The study mirrors the anecdotal evidence provided by others in the big data cleansing business. Joe Hellerstein, the co-founder of Trifacta and a computer science professor at Cal Berkeley, last year told Datanami that data professionals often spend 50 to 80 percent of their time munging, wrangling, and cleaning their dirty data.

Trifacta is one of the companies, like Xplenty, that’s aiming to get customers out from under the data cleaning business. “We’re very proudly data janitors,” Trifacta’s new CEO Adam Wilson said at the recent Hadoop Summit. “We love the fact that we take care of this nasty, messy problem.”

Xplenty’s Mor elaborated on the dirty-data problem in a November interview with Datanami. “Most of the time you cannot perform analytics on raw data. It’s just too complex,” he said. “Most business analysts and data users need to have the data massaged and transformed before they do the analytics. Then, data scientists–the really smart people–need to gain access to the raw data and to write code on Hadoop to identify the trends that no one else can identify, and see the things that no one else can see.”

Mor says Xplenty is the first company to offer a dedicated Hadoop-based data integration and cleansing service that runs on public cloud platforms, such as those from Amazon, Microsoft, IBM, Google, and Rackspace. Customers can build their data integration and transformation pipelines using a graphical interface that doesn’t require the user to have specialized skills.

“What we’re doing is not new in the sense that people have been doing that since the dawn of the database age, definitely when the data warehouse methodologies started to emerge,” Mor said. “You have raw data. You transform it, normalize it, prepare it, and then put it into data warehouse. This is nothing new. But what’s new with our product is that it’s built on Hadoop as a big data technology and that it’s a SaaS cloud service. It allows you to do it in an intuitive and easy way.”

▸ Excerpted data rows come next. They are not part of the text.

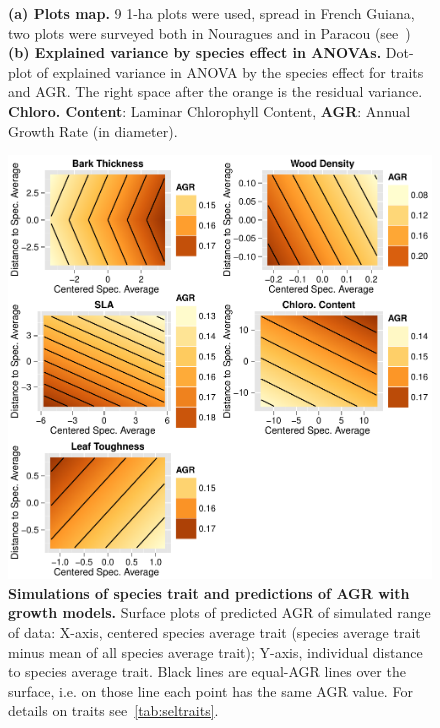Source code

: \begin{figure}[!ht]
\begin{subfigure}[c]{0.5\textwidth}
		\caption{}
		\label{fig:aov}
	\end{subfigure}
	\caption{\textbf{(a) Plots map.} 9 1-ha plots were used, spread in French Guiana, two plots were surveyed both in Nouragues and in Paracou (see~\citealp{baraloto_decoupled_2010}) \textbf{(b) Explained variance by species effect in ANOVAs.} Dot-plot of explained variance in ANOVA by the species effect for traits and AGR. The right space after the orange is the residual variance. \textbf{Chloro. Content}: Laminar Chlorophyll Content, \textbf{AGR}: Annual Growth Rate (in diameter).}
	\label{fig:gen}
\end{figure}

\begin{figure}[!ht]
	\centering
	\includegraphics{figures/Sel_Traits_Simul_Pred_AGR_2015-05-22.pdf}
	\caption{\textbf{Simulations of species trait and predictions of AGR with growth models.} Surface plots of predicted AGR of simulated range of data: X-axis, centered species average trait (species average trait minus mean of all species average trait); Y-axis, individual distance to species average trait. Black lines are equal-AGR lines over the surface, i.e. on those line each point has the same AGR value. For details on traits see~\autoref{tab:seltraits}.}
	\label{fig:simul}
\end{figure}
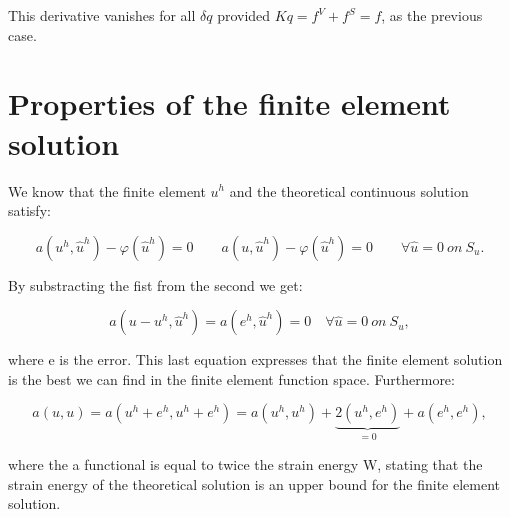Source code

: 	This derivative vanishes for all $\delta q$ provided $Kq = f^V + f^S =f$, as the previous case. 
	
\section{Properties of the finite element solution}
	We know that the finite element $u^h$ and the theoretical continuous solution satisfy: 
	
	\begin{equation}
	a(u^h, \hat{u}^h) - \varphi (\hat{u}^h) = 0 \qquad a(u, \hat{u}^h) - \varphi (\hat{u}^h) = 0 \qquad \forall \hat{u} = 0 \ on \ S_u.
	\end{equation}
	
	By substracting the fist from the second we get: 
	
	\begin{equation}
	a(u- u^h, \hat{u}^h) = a(e^h, \hat{u}^h) =  0\quad \forall \hat{u} = 0 \ on \ S_u,
	\end{equation}
	
	where e is the error. This last equation expresses that the finite element solution is the best we can find in the finite element function space. Furthermore:
	
	\begin{equation}
	a(u,u) = a(u^h + e^h, u^h +e^h) = a(u^h,u^h) + \underbrace{2(u^h, e^h)}_{=0 } + a(e^h, e^h),
	\end{equation}
	
	where the a functional is equal to twice the strain energy W, stating that the strain energy of the theoretical solution is an upper bound for the finite element solution. 
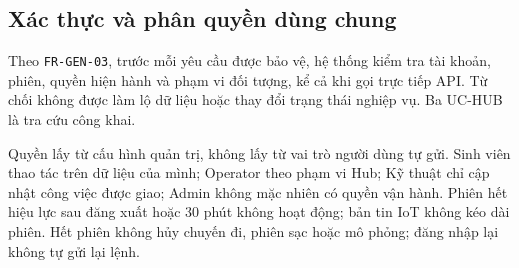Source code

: \subsection{Xác thực và phân quyền dùng chung}
\label{sec:common-access}

Theo \texttt{FR-GEN-03}, trước mỗi yêu cầu được bảo vệ, hệ thống kiểm tra tài khoản, phiên, quyền hiện hành và phạm vi đối tượng, kể cả khi gọi trực tiếp API. Từ chối không được làm lộ dữ liệu hoặc thay đổi trạng thái nghiệp vụ. Ba UC-HUB là tra cứu công khai.

Quyền lấy từ cấu hình quản trị, không lấy từ vai trò người dùng tự gửi. Sinh viên thao tác trên dữ liệu của mình; Operator theo phạm vi Hub; Kỹ thuật chỉ cập nhật công việc được giao; Admin không mặc nhiên có quyền vận hành. Phiên hết hiệu lực sau đăng xuất hoặc 30 phút không hoạt động; bản tin IoT không kéo dài phiên. Hết phiên không hủy chuyến đi, phiên sạc hoặc mô phỏng; đăng nhập lại không tự gửi lại lệnh.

As more companies begin their big data journeys and uncover this unfortunate little secret, they’ll increasingly look to best-of-breed point products like those from Xplenty, Trifacta, Tamr, Paxata, and Progress Software to automate the transformation and cleansing process. They’ll have to, because a data scientist is a horrible thing to waste.

Related Items:

Why Big Data Prep Is Booming

Automating the Pain Out of Big Data Transformation

Applications: Data Mining

Technologies: Middleware

Sectors: Financial Services, Healthcare, Retail

Vendors: Paxata, Tamr, Trifacta, Xplenty

Tags: big data, data cleansing, data munging, data wrangling, dirty data, Hadoop, Trifacta, Xplenty

Only registered users may comment. Register using the form below.

Check off newsletters you would like to receive*
- HPCwire
- EnterpriseTech
- Datanami
- Technology Conferences & Events
- Advanced Computing Job Bank
- Technology Product Showcase
Email*
Name*
First Last
Organization*
Job Function*
Industry*
Country*
City*
State*
Province*
- Please check here to receive valuable email offers from Datanami on behalf of our select partners.

Big Data’s Dirty Little Secret

Join the discussion Cancel reply

Only registered users may comment. Register using the form below.

April 19, 2024

April 18, 2024

Sponsored Partner Content

Get your Data AI Ready – Celebrate One Year of Deep Dish Data Virtual Series!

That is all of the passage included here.